Бердяев был единственным интеллектуалом1. Сам же Бердяев, по слонам его жены, говорил, что в интеллигентных салонах никто не понимает его так, как понимают в «Яме»2. Особенно поражен он был тем, как близки мысли некоторых сектантов «Ямы» к писаниям Якова Ьеме, известным в России по масонским переводам начала 19 века. После визитов в трактир Бердяев стал перечитывать немецкого мистика и нашел в нем учителя3.
«Россия — фантастическая страна духовного опьянения, страна хлыстов, самосожигателей, духоборов, страна Кондратия Селиванова и Григория Распутина, страна самозванцев и пугачевщины»4, — увлеченно писал Бердяев в Душе России. Особенно увлекали его странники-бегуны, в которых Бердяев раньше других увидел аллегорическое воплощение судеб русской интеллигенции. «Тип странника так характерен для России и так прекрасен. Странник — самый свободный человек на земле. Он ходит по земле, но стихия его воздушна [...] Величие русского народа [...] в типе странника»5. Старая и новая русская эмиграция легко соотносилась с этими странниками; и так же прямо Бакунин с его образом революции как мирового пожара связывается со старообрядцами-самосожженцами. «Славянский бунт — пламенная, огненная стихия, неведомая другим расам. И Бакунин (...) был русским, (...) был мессианистом» (там же). Вообще «революционная интеллигенция (...) превратилась у нас в секту»6. В сопоставлении и даже отождествлении явлений высокой интеллектуальной жизни с русскими сектами — важный аспект историософии Бердяева.
Русская народная жизнь с ее мистическими сектами, и русская литература и русская мысль, и [...] судьба русской интеллигенции, [...] — все дает нам право утверждать тот тезис, что Россия — страна бесконечной свободы и духовных далей7.
И в 1931 году, все еще пытаясь понять немало изменившийся мир в терминах своей молодости, Бердяев писал то же:
Раскол есть характерное и определяющее явление русской истории, и мы до сих пор не вышли из его орбиты (...) Апокалиптические настроения (...) очень глубоки в народной среде, и они же обнаруживаются [...] у русских писателей и мыслителей [...] Русская интеллигенция XIX века была интеллигенцией раскольничьей8.
Еще одна формула взята Бердяевым у Иванова; это дионисийская природа России и, соответственно, ее чуждость аполлоновскому началу. У Бердяева дионисизм легко снабжается эпитетом «народный»,
и тогда становится очевидным, что он имеет в виду именно хлыстовство. Впрочем, он видит и противоположные начала русской души -ее инертность, пассивность, тяжелые и негибкие ее формы.
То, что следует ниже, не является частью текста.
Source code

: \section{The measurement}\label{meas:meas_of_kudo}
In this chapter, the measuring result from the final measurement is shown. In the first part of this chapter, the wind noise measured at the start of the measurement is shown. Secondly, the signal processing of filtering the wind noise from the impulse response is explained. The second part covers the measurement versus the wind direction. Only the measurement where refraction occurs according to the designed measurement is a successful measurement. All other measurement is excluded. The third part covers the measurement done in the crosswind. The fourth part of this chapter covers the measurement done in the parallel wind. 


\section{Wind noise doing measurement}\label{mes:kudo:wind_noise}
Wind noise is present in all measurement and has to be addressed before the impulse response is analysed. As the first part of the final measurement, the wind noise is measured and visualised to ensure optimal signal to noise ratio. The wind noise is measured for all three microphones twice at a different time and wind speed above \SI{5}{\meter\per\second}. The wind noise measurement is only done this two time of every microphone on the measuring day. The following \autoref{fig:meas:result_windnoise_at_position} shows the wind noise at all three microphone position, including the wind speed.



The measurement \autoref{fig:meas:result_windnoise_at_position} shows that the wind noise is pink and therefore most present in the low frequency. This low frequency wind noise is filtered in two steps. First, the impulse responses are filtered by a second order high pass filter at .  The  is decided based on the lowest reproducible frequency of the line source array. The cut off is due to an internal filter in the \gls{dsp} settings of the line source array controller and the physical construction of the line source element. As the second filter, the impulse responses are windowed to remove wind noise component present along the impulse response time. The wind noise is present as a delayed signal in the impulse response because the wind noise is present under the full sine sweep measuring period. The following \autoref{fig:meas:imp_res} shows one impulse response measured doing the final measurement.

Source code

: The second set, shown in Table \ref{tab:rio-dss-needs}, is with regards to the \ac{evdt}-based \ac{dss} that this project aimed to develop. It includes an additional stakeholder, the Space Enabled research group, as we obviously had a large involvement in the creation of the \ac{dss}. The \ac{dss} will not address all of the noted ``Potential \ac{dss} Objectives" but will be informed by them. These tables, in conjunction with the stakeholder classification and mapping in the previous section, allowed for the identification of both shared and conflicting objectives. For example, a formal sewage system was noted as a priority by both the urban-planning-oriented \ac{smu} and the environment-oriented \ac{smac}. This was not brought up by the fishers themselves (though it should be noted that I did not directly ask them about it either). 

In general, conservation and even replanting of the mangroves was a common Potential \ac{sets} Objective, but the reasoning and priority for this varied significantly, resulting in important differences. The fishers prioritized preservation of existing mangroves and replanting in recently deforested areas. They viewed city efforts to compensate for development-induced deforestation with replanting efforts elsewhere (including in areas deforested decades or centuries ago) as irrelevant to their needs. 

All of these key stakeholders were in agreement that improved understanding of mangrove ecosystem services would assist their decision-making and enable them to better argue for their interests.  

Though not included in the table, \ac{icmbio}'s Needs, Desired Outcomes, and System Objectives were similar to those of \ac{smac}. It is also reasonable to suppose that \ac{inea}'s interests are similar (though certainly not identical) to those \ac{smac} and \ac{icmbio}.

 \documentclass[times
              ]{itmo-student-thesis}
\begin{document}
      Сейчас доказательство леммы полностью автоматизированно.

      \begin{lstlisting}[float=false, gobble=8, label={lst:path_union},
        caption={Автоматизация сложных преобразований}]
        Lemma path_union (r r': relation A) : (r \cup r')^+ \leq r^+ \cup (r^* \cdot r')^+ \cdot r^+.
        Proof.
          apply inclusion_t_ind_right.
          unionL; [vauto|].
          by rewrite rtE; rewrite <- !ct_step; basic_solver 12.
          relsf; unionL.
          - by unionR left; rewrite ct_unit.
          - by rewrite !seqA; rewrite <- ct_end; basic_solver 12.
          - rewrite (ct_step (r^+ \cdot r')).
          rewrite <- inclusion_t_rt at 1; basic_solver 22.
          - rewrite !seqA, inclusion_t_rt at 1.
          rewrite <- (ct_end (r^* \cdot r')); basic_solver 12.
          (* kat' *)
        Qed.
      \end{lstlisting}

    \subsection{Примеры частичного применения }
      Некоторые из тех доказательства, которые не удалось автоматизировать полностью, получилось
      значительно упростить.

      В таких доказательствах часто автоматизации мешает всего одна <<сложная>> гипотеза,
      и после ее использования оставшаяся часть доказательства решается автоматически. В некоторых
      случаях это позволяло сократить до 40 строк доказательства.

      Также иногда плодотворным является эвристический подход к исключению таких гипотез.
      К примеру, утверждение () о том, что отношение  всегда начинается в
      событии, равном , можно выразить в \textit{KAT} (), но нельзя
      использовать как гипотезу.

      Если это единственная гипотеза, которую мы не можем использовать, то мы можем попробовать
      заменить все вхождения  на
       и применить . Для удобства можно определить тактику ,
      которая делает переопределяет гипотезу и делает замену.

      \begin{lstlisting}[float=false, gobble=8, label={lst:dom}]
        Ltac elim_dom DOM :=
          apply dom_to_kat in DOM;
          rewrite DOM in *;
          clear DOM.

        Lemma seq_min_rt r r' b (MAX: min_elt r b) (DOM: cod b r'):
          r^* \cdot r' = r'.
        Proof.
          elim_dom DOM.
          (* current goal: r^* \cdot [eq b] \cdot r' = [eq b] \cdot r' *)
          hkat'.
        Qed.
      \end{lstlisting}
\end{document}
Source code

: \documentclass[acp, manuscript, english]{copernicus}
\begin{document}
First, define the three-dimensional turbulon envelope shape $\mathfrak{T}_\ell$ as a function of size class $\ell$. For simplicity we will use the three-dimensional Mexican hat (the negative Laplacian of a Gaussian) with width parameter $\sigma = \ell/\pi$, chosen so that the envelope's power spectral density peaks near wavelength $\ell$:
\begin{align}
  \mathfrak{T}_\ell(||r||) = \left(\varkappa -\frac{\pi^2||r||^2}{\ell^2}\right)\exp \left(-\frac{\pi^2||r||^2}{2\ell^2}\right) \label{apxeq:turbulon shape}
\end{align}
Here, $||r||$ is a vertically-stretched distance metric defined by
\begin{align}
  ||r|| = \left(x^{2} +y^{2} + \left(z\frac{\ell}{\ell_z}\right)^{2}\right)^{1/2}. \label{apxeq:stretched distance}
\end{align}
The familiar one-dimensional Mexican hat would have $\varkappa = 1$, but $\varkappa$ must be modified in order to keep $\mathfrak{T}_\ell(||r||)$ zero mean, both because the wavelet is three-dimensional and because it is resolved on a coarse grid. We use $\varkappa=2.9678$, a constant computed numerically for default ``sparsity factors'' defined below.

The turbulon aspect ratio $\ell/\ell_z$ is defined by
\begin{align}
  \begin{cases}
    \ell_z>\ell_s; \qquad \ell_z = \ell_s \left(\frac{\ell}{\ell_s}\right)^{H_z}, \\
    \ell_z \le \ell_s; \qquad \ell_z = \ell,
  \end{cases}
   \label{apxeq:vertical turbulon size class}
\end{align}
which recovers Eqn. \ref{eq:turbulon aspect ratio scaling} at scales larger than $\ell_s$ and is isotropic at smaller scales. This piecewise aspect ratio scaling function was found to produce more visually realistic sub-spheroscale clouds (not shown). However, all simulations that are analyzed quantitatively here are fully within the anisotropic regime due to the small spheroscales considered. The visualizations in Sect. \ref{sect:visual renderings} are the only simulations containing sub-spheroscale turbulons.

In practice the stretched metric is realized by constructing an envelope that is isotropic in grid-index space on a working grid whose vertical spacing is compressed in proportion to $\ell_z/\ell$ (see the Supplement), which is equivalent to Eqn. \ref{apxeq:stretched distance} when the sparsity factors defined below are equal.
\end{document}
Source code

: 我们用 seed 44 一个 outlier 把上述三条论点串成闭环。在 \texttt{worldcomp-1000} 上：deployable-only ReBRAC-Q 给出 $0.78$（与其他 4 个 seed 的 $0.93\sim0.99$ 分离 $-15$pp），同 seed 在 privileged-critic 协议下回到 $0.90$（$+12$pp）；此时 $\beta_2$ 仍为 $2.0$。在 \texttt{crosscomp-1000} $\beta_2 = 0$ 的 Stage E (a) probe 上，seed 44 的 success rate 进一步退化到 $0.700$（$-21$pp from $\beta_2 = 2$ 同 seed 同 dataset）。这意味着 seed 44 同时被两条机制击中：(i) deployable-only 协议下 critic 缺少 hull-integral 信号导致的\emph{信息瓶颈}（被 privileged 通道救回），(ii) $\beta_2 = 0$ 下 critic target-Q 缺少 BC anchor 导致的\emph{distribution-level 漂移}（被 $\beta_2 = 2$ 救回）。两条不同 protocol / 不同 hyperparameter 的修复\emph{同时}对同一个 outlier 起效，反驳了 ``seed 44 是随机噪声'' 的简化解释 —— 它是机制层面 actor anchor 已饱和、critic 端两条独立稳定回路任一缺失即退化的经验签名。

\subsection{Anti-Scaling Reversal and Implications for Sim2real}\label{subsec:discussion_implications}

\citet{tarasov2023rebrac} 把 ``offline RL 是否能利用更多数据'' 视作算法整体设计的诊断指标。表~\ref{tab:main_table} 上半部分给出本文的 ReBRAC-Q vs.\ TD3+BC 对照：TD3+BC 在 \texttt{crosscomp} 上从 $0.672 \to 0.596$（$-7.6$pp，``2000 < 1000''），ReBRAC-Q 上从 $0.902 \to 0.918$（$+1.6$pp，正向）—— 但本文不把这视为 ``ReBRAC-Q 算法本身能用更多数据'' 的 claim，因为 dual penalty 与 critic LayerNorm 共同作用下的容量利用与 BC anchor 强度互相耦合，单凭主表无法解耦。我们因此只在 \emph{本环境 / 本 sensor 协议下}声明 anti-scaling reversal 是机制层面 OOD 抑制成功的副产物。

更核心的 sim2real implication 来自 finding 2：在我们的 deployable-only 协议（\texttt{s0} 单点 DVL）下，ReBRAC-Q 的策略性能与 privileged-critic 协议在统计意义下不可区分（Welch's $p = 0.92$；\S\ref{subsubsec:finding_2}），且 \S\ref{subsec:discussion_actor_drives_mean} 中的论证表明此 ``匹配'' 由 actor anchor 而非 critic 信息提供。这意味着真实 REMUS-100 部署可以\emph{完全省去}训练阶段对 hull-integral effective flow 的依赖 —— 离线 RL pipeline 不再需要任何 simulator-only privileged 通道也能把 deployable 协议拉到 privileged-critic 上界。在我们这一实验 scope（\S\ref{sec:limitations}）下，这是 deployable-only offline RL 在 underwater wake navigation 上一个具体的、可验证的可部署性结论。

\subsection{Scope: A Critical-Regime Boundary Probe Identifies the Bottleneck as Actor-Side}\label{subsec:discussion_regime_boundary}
Опытный философ, он знает: столь неопределенное явление, как «русская душа», может быть описано как единство полярных характеристик; и он не устает подчеркивать антиномичность русской культуры. По Бердяеву, в той же степени противоречиво и русское сектантство. В силу его внутренней антиномичности сектантство оказывается удобной метафорой и для того, чтобы рассказать о вершинах русского духа, и для того, чтобы рассказать о его катастрофах.
ТЕМНОЕ ВИНО
В острой статье Темное вино Бердяев пытался понять кризис государственной власти в годы первой мировой войны. Его диагноз беспримерен по своей откровенности:
Это хаотически-стихийное, хлыстовское опьянение русской земли ныне дошло до самой вершины государственной жизни. Мы переживаем совершенно своеобразное и исключительное явление — хлыстовство самой власти [...] Темная иррациональность в низах народной жизни соблазняет и засасывает вершину1.
Считавший себя мистиком, Бердяев понимал происходящее в трезвых, отчетливых терминах рациональной культуры. Он переворачивает руссоистское поклонение 'стихии', перенятое символистами. «В России есть трагическое столкновение культуры с темной стихией»,— писал Бердяев. У Блока идея 'стихии' отождествлялась с 'народом-природой' и наполнялась отчаянным, вполне наивным оптимизмом. Бердяев видел трагический характер ситуации и историческую ответственность готовивших ее интеллектуалов.